Teachers are exhausted.

Last summer, Alabama schools were asked to provide in-person and remote options for learning, effectively doubling the responsibilities for many teachers.

But at least two Alabama school districts gave educators the option to either teach remote students or in-person students. Not both.

A year later, the districts, Baldwin and Talladega counties, say the decision to segment teachers was the right one. Teachers might well still be worn out from the stress and demands of the coronavirus pandemic — but officials hope they won’t be stretched to the breaking point in the same way educational staff across the country are reporting.

“Our way was definitely best,” Baldwin County’s Robertsdale High School Principal Joe Sharp told AL.com. “Anytime you can lessen a teacher’s workload, you’re going to get better results from the teacher. And the overall morale is going to be better.”

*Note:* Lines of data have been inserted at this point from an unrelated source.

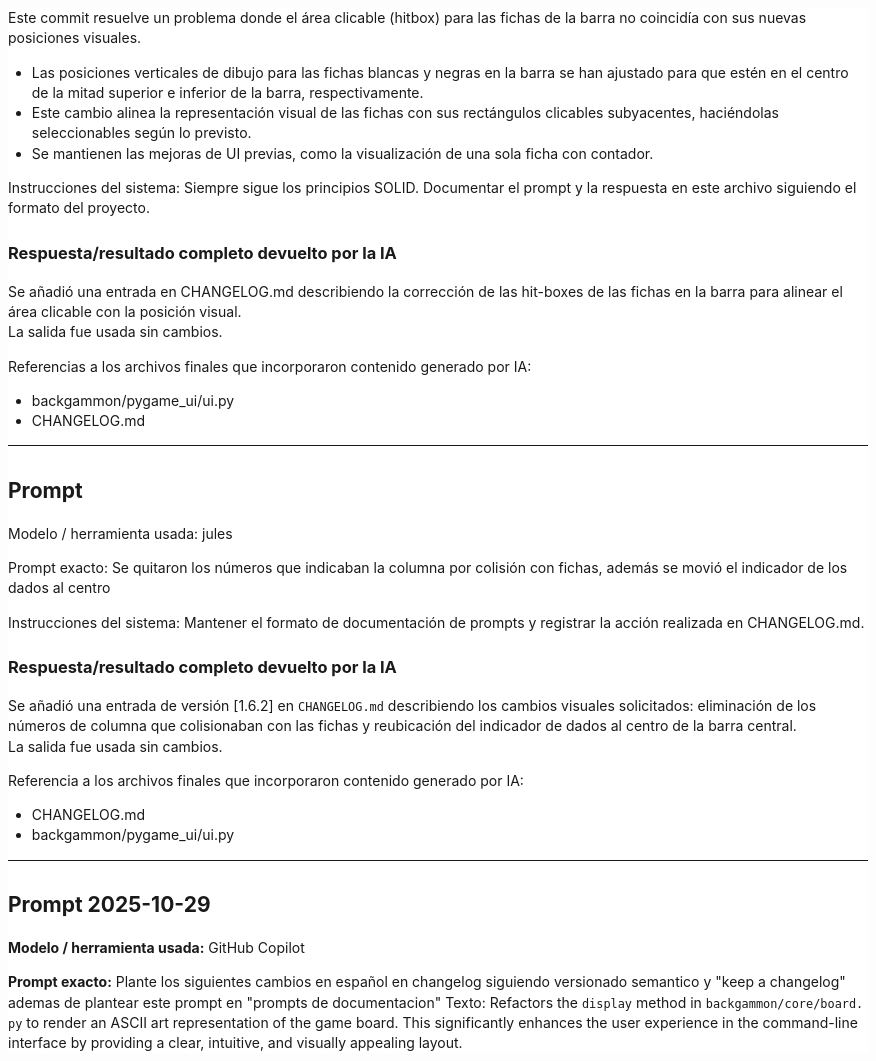 Este commit resuelve un problema donde el área clicable (hitbox) para las fichas de la barra no coincidía con sus nuevas posiciones visuales.

- Las posiciones verticales de dibujo para las fichas blancas y negras en la barra se han ajustado para que estén en el centro de la mitad superior e inferior de la barra, respectivamente.
- Este cambio alinea la representación visual de las fichas con sus rectángulos clicables subyacentes, haciéndolas seleccionables según lo previsto.
- Se mantienen las mejoras de UI previas, como la visualización de una sola ficha con contador.

Instrucciones del sistema:
Siempre sigue los principios SOLID. Documentar el prompt y la respuesta en este archivo siguiendo el formato del proyecto.

### Respuesta/resultado completo devuelto por la IA

Se añadió una entrada en CHANGELOG.md describiendo la corrección de las hit-boxes de las fichas en la barra para alinear el área clicable con la posición visual.  
La salida fue usada sin cambios.

Referencias a los archivos finales que incorporaron contenido generado por IA:

- backgammon/pygame_ui/ui.py
- CHANGELOG.md

---

## Prompt

Modelo / herramienta usada: jules

Prompt exacto:
Se quitaron los números que indicaban la columna por colisión con fichas, además se movió el indicador de los dados al centro

Instrucciones del sistema:
Mantener el formato de documentación de prompts y registrar la acción realizada en CHANGELOG.md.

### Respuesta/resultado completo devuelto por la IA

Se añadió una entrada de versión [1.6.2] en `CHANGELOG.md` describiendo los cambios visuales solicitados: eliminación de los números de columna que colisionaban con las fichas y reubicación del indicador de dados al centro de la barra central.  
La salida fue usada sin cambios.

Referencia a los archivos finales que incorporaron contenido generado por IA:

- CHANGELOG.md
- backgammon/pygame_ui/ui.py

---

## Prompt 2025-10-29

**Modelo / herramienta usada:** GitHub Copilot

**Prompt exacto:**
Plante los siguientes cambios en español en changelog siguiendo versionado semantico y "keep a changelog" ademas de plantear este prompt en "prompts de documentacion"
Texto:
Refactors the `display` method in `backgammon/core/board.py` to render an ASCII art representation of the game board. This significantly enhances the user experience in the command-line interface by providing a clear, intuitive, and visually appealing layout.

That’s not the case in most districts in the state, according to Marianne Hayward, the Central Alabama president of the Alabama Federation of Teachers, who said most teachers she represents are juggling in-person and remote duties at the same time.

Alabama, like many states, already had a teacher shortage in many disciplines before the pandemic. It’s too early to know what the rate of resignations and retirements may be this summer, but mid-year retirements were up significantly. National reporting suggests that teacher burnout is high, with resignations up particularly in districts offering both remote and in-person instruction.

National think tanks already are putting forth policy proposals to address the long-term strains on the teacher workforce. Experts fear the stress of a year of double duty of remote and in-person learning may make shortages worse.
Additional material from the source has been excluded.